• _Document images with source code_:
((
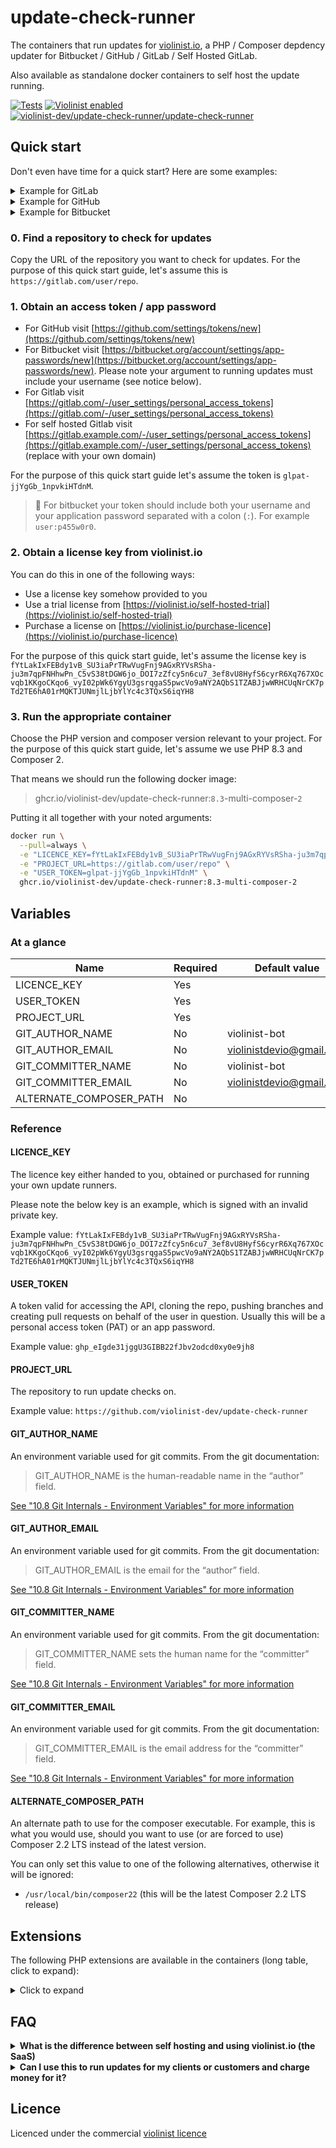 # update-check-runner

The containers that run updates for [violinist.io](https://violinist.io), a PHP / Composer depdency updater for Bitbucket / GitHub / GitLab / Self Hosted GitLab.

Also available as standalone docker containers to self host the update running.

[![Tests](https://github.com/violinist-dev/update-check-runner/actions/workflows/test.yml/badge.svg)](https://github.com/violinist-dev/update-check-runner/actions/workflows/test.yml)
[![Violinist enabled](https://img.shields.io/badge/violinist-enabled-brightgreen.svg)](https://violinist.io)
[![violinist-dev/update-check-runner/update-check-runner](https://img.shields.io/badge/dynamic/yaml?url=https%3A%2F%2Fraw.githubusercontent.com%2Feiriksm%2Fghcr-pulls%2Fmaster%2Fviolinist-dev-update-check-runner.yml&query=$.human&label=docker%20pulls)](https://github.com/violinist-dev/update-check-runner/pkgs/container/update-check-runner)

## Quick start

Don't even have time for a quick start? Here are some examples:

<details>
  <summary>Example for GitLab</summary>
  
```bash
docker run \
  --pull=always \
  -e "LICENCE_KEY=my_key" \
  -e "PROJECT_URL=https://gitlab.com/user/repo" \
  -e "USER_TOKEN=glpat-jjYgGb_1npvkiHTdnM" \
  ghcr.io/violinist-dev/update-check-runner:8.3-multi-composer-2
```
</details>

<details>
  <summary>Example for GitHub</summary>
  
```bash
docker run \
  --pull=always \
  -e "LICENCE_KEY=my_key" \
  -e "PROJECT_URL=https://github.com/user/repo" \
  -e "USER_TOKEN=ghp_jYgGb_1npvkiHTdnM" \
  ghcr.io/violinist-dev/update-check-runner:8.3-multi-composer-2
```
</details>

<details>
  <summary>Example for Bitbucket</summary>
  
```bash
docker run \
  --pull=always \
  -e "LICENCE_KEY=my_key" \
  -e "PROJECT_URL=https://bitbucket.org/org/project/repo" \
  -e "USER_TOKEN=myusername:app_p455w0rd" \
  ghcr.io/violinist-dev/update-check-runner:8.3-multi-composer-2
```
</details>

### 0. Find a repository to check for updates

Copy the URL of the repository you want to check for updates. For the purpose of this quick start guide, let's assume this is `https://gitlab.com/user/repo`.

### 1. Obtain an access token / app password

- For GitHub visit [https://github.com/settings/tokens/new](https://github.com/settings/tokens/new)
- For Bitbucket visit [https://bitbucket.org/account/settings/app-passwords/new](https://bitbucket.org/account/settings/app-passwords/new). Please note your argument to running updates must include your username (see notice below).
- For Gitlab visit [https://gitlab.com/-/user_settings/personal_access_tokens](https://gitlab.com/-/user_settings/personal_access_tokens)
- For self hosted Gitlab visit [https://gitlab.example.com/-/user_settings/personal_access_tokens](https://gitlab.example.com/-/user_settings/personal_access_tokens) (replace with your own domain)

For the purpose of this quick start guide let's assume the token is `glpat-jjYgGb_1npvkiHTdnM`.

> 🚨️ For bitbucket your token should include both your username and your application password separated with a colon (`:`). For example `user:p455w0r0`.

### 2. Obtain a license key from violinist.io

You can do this in one of the following ways:

- Use a license key somehow provided to you
- Use a trial license from [https://violinist.io/self-hosted-trial](https://violinist.io/self-hosted-trial)
- Purchase a license on [https://violinist.io/purchase-licence](https://violinist.io/purchase-licence)

For the purpose of this quick start guide, let's assume the license key is `fYtLakIxFEBdy1vB_SU3iaPrTRwVugFnj9AGxRYVsRSha-ju3m7qpFNHhwPn_C5vS38tDGW6jo_DOI7zZfcy5n6cu7_3ef8vU8HyfS6cyrR6Xq767XOcvqb1KKgoCKqo6_vyI02pWk6YgyU3gsrqgaS5pwcVo9aNY2AQbS1TZABJjwWRHCUqNrCK7pTd2TE6hA01rMQKTJUNmjlLjbYlYc4c3TQxS6iqYH8`

### 3. Run the appropriate container 

Choose the PHP version and composer version relevant to your project. For the purpose of this quick start guide, let's assume we use PHP 8.3 and Composer 2.

That means we should run the following docker image:

> ghcr.io/violinist-dev/update-check-runner:`8.3`-multi-composer-`2`

Putting it all together with your noted arguments:

```bash
docker run \
  --pull=always \
  -e "LICENCE_KEY=fYtLakIxFEBdy1vB_SU3iaPrTRwVugFnj9AGxRYVsRSha-ju3m7qpFNHhwPn_C5vS38tDGW6jo_DOI7zZfcy5n6cu7_3ef8vU8HyfS6cyrR6Xq767XOcvqb1KKgoCKqo6_vyI02pWk6YgyU3gsrqgaS5pwcVo9aNY2AQbS1TZABJjwWRHCUqNrCK7pTd2TE6hA01rMQKTJUNmjlLjbYlYc4c3TQxS6iqYH8" \
  -e "PROJECT_URL=https://gitlab.com/user/repo" \
  -e "USER_TOKEN=glpat-jjYgGb_1npvkiHTdnM" \
  ghcr.io/violinist-dev/update-check-runner:8.3-multi-composer-2
```

## Variables

### At a glance

| Name | Required | Default value |
| -- | -- | -- |
| LICENCE_KEY | Yes | |
| USER_TOKEN | Yes| |
| PROJECT_URL | Yes | |
| GIT_AUTHOR_NAME | No | violinist-bot |
| GIT_AUTHOR_EMAIL | No | violinistdevio@gmail.com |
| GIT_COMMITTER_NAME | No | violinist-bot |
| GIT_COMMITTER_EMAIL | No | violinistdevio@gmail.com |
| ALTERNATE_COMPOSER_PATH | No | |


### Reference

#### LICENCE_KEY 

The licence key either handed to you, obtained or purchased for running your own update runners.

Please note the below key is an example, which is signed with an invalid private key.

Example value: `fYtLakIxFEBdy1vB_SU3iaPrTRwVugFnj9AGxRYVsRSha-ju3m7qpFNHhwPn_C5vS38tDGW6jo_DOI7zZfcy5n6cu7_3ef8vU8HyfS6cyrR6Xq767XOcvqb1KKgoCKqo6_vyI02pWk6YgyU3gsrqgaS5pwcVo9aNY2AQbS1TZABJjwWRHCUqNrCK7pTd2TE6hA01rMQKTJUNmjlLjbYlYc4c3TQxS6iqYH8`

#### USER_TOKEN

A token valid for accessing the API, cloning the repo, pushing branches and creating pull requests on behalf of the user in question. Usually this will be a personal access token (PAT) or an app password.

Example value: `ghp_eIgde31jggU3GIBB22fJbv2odcd0xy0e9jh8`

#### PROJECT_URL

The repository to run update checks on.

Example value: `https://github.com/violinist-dev/update-check-runner`

#### GIT_AUTHOR_NAME

An environment variable used for git commits. From the git documentation:

> GIT_AUTHOR_NAME is the human-readable name in the “author” field.

[See "10.8 Git Internals - Environment Variables" for more information](https://git-scm.com/book/en/v2/Git-Internals-Environment-Variables)

#### GIT_AUTHOR_EMAIL

An environment variable used for git commits. From the git documentation:

> GIT_AUTHOR_EMAIL is the email for the “author” field.

[See "10.8 Git Internals - Environment Variables" for more information](https://git-scm.com/book/en/v2/Git-Internals-Environment-Variables)

#### GIT_COMMITTER_NAME

An environment variable used for git commits. From the git documentation:

> GIT_COMMITTER_NAME sets the human name for the “committer” field.

[See "10.8 Git Internals - Environment Variables" for more information](https://git-scm.com/book/en/v2/Git-Internals-Environment-Variables)

#### GIT_COMMITTER_EMAIL

An environment variable used for git commits. From the git documentation:

> GIT_COMMITTER_EMAIL is the email address for the “committer” field.

[See "10.8 Git Internals - Environment Variables" for more information](https://git-scm.com/book/en/v2/Git-Internals-Environment-Variables)

#### ALTERNATE_COMPOSER_PATH

An alternate path to use for the composer executable. For example, this is what you would use, should you want to use (or are forced to use) Composer 2.2 LTS instead of the latest version.

You can only set this value to one of the following alternatives, otherwise it will be ignored:

- `/usr/local/bin/composer22` (this will be the latest Composer 2.2 LTS release)

## Extensions

The following PHP extensions are available in the containers (long table, click to expand):

<details>
  <summary>Click to expand</summary>

  | Name | 7.3 | 7.4 | 8.0 | 8.1 | 8.2 | 8.3 | 8.4 |
| --- | --- | --- | --- | --- | --- | --- | --- |
| apcu | ✅ | ✅ | ✅ | ✅ | ✅ | ✅ | ✅ |
| bcmath | ✅ | ✅ | ✅ | ✅ | ✅ | ✅ | ✅ |
| bz2 | ✅ | ✅ | ✅ | ✅ | ✅ | ✅ | ✅ |
| calendar | ✅ | ✅ | ✅ | ✅ | ✅ | ✅ | ✅ |
| Core | ✅ | ✅ | ✅ | ✅ | ✅ | ✅ | ✅ |
| ctype | ✅ | ✅ | ✅ | ✅ | ✅ | ✅ | ✅ |
| curl | ✅ | ✅ | ✅ | ✅ | ✅ | ✅ | ✅ |
| date | ✅ | ✅ | ✅ | ✅ | ✅ | ✅ | ✅ |
| decimal | ✅ | ✅ | ✅ | ✅ | ✅ | ✅ | ✅ |
| dom | ✅ | ✅ | ✅ | ✅ | ✅ | ✅ | ✅ |
| exif | ✅ | ✅ | ✅ | ✅ | ✅ | ✅ | ✅ |
| fileinfo | ✅ | ✅ | ✅ | ✅ | ✅ | ✅ | ✅ |
| filter | ✅ | ✅ | ✅ | ✅ | ✅ | ✅ | ✅ |
| ftp | ✅ | ✅ | ✅ | ✅ | ✅ | ✅ | ✅ |
| gd | ✅ | ✅ | ✅ | ✅ | ✅ | ✅ | ✅ |
| gmp | ✅ | ✅ | ✅ | ✅ | ✅ | ✅ | ✅ |
| hash | ✅ | ✅ | ✅ | ✅ | ✅ | ✅ | ✅ |
| iconv | ✅ | ✅ | ✅ | ✅ | ✅ | ✅ | ✅ |
| imagick | ✅ | ✅ | ✅ | ✅ | ✅ | ✅ | ❌ |
| imap | ✅ | ✅ | ✅ | ✅ | ✅ | ✅ | ✅ |
| intl | ✅ | ✅ | ✅ | ✅ | ✅ | ✅ | ✅ |
| json | ✅ | ✅ | ✅ | ✅ | ✅ | ✅ | ✅ |
| ldap | ✅ | ✅ | ✅ | ✅ | ✅ | ✅ | ✅ |
| libxml | ✅ | ✅ | ✅ | ✅ | ✅ | ✅ | ✅ |
| mailparse | ✅ | ✅ | ✅ | ✅ | ✅ | ✅ | ✅ |
| mbstring | ✅ | ✅ | ✅ | ✅ | ✅ | ✅ | ✅ |
| memcached | ✅ | ✅ | ✅ | ✅ | ✅ | ✅ | ✅ |
| mongodb | ✅ | ✅ | ✅ | ✅ | ✅ | ✅ | ✅ |
| msgpack | ✅ | ✅ | ✅ | ✅ | ✅ | ✅ | ✅ |
| mysqli | ✅ | ✅ | ✅ | ✅ | ✅ | ✅ | ✅ |
| mysqlnd | ✅ | ✅ | ✅ | ✅ | ✅ | ✅ | ✅ |
| OAuth | ✅ | ✅ | ✅ | ✅ | ✅ | ✅ | ✅ |
| openssl | ✅ | ✅ | ✅ | ✅ | ✅ | ✅ | ✅ |
| pcntl | ✅ | ✅ | ✅ | ✅ | ✅ | ✅ | ✅ |
| pcre | ✅ | ✅ | ✅ | ✅ | ✅ | ✅ | ✅ |
| PDO | ✅ | ✅ | ✅ | ✅ | ✅ | ✅ | ✅ |
| pdo_mysql | ✅ | ✅ | ✅ | ✅ | ✅ | ✅ | ✅ |
| pdo_pgsql | ✅ | ✅ | ✅ | ✅ | ✅ | ✅ | ✅ |
| pdo_sqlite | ✅ | ✅ | ✅ | ✅ | ✅ | ✅ | ✅ |
| pdo_sqlsrv | ✅ | ✅ | ✅ | ✅ | ✅ | ✅ | ✅ |
| Phar | ✅ | ✅ | ✅ | ✅ | ✅ | ✅ | ✅ |
| posix | ✅ | ✅ | ✅ | ✅ | ✅ | ✅ | ✅ |
| random | ❌ | ❌ | ❌ | ❌ | ✅ | ✅ | ✅ |
| rdkafka | ✅ | ✅ | ✅ | ✅ | ✅ | ✅ | ✅ |
| readline | ✅ | ✅ | ✅ | ✅ | ✅ | ✅ | ✅ |
| redis | ✅ | ✅ | ✅ | ✅ | ✅ | ✅ | ✅ |
| Reflection | ✅ | ✅ | ✅ | ✅ | ✅ | ✅ | ✅ |
| session | ✅ | ✅ | ✅ | ✅ | ✅ | ✅ | ✅ |
| SimpleXML | ✅ | ✅ | ✅ | ✅ | ✅ | ✅ | ✅ |
| soap | ✅ | ✅ | ✅ | ✅ | ✅ | ✅ | ✅ |
| sockets | ✅ | ✅ | ✅ | ✅ | ✅ | ✅ | ✅ |
| sodium | ✅ | ✅ | ✅ | ✅ | ✅ | ✅ | ✅ |
| SPL | ✅ | ✅ | ✅ | ✅ | ✅ | ✅ | ✅ |
| sqlite3 | ✅ | ✅ | ✅ | ✅ | ✅ | ✅ | ✅ |
| sqlsrv | ✅ | ✅ | ✅ | ✅ | ✅ | ✅ | ✅ |
| standard | ✅ | ✅ | ✅ | ✅ | ✅ | ✅ | ✅ |
| tokenizer | ✅ | ✅ | ✅ | ✅ | ✅ | ✅ | ✅ |
| uuid | ✅ | ✅ | ✅ | ✅ | ✅ | ✅ | ✅ |
| xml | ✅ | ✅ | ✅ | ✅ | ✅ | ✅ | ✅ |
| xmlreader | ✅ | ✅ | ✅ | ✅ | ✅ | ✅ | ✅ |
| xmlrpc | ✅ | ✅ | ✅ | ❌ | ❌ | ❌ | ❌ |
| xmlwriter | ✅ | ✅ | ✅ | ✅ | ✅ | ✅ | ✅ |
| xsl | ✅ | ✅ | ✅ | ✅ | ✅ | ✅ | ✅ |
| yaml | ✅ | ✅ | ✅ | ✅ | ✅ | ✅ | ✅ |
| Zend OPcache | ✅ | ✅ | ✅ | ✅ | ✅ | ✅ | ✅ |
| zip | ✅ | ✅ | ✅ | ✅ | ✅ | ✅ | ✅ |
| zlib | ✅ | ✅ | ✅ | ✅ | ✅ | ✅ | ✅ |


</details>

## FAQ

<details>
  <summary><strong>What is the difference between self hosting and using violinist.io (the SaaS)</strong></summary>

  In practice, all the automation, convenience, logging and persistance you would have to need.
  
  - No formatting, storing or analysis of logs. You would have to implement this yourself if needed.
  - No notifications (email or slack)
  - No automatic discovery of PHP version. When your project upgrade to a new version, you must also change the PHP version of the update container
  - No private keys per project or per organization
</details>

<details>
  <summary><strong>Can I use this to run updates for my clients or customers and charge money for it?</strong></summary>

  Yes. There are no restrictions on what you use the licence key for, and if you use it for commercial purposes or something else.

  You are not allowed to provide the same service as violinist.io (sell licences to this software, or provide a SaaS based on this software). But please go ahead and purchase a licence and charge your customers multiples of that to provide the service you purchased.

  Otherwise, we refer to the licence of this repo: [https://github.com/violinist-dev/update-check-runner/blob/main/LICENSE](https://github.com/violinist-dev/update-check-runner/blob/main/LICENSE)
</details>

## Licence

Licenced under the commercial [violinist licence](https://github.com/violinist-dev/update-check-runner/blob/main/LICENSE)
))
• _PROBLEM_: For the lines above, output exactly those from the line containing "#### GIT_COMMITTER_EMAIL" through the line containing "GIT_COMMITTER_EMAIL is the", and skip the others.

• _REPLY_:
#### GIT_COMMITTER_EMAIL

An environment variable used for git commits. From the git documentation:

> GIT_COMMITTER_EMAIL is the email address for the “committer” field.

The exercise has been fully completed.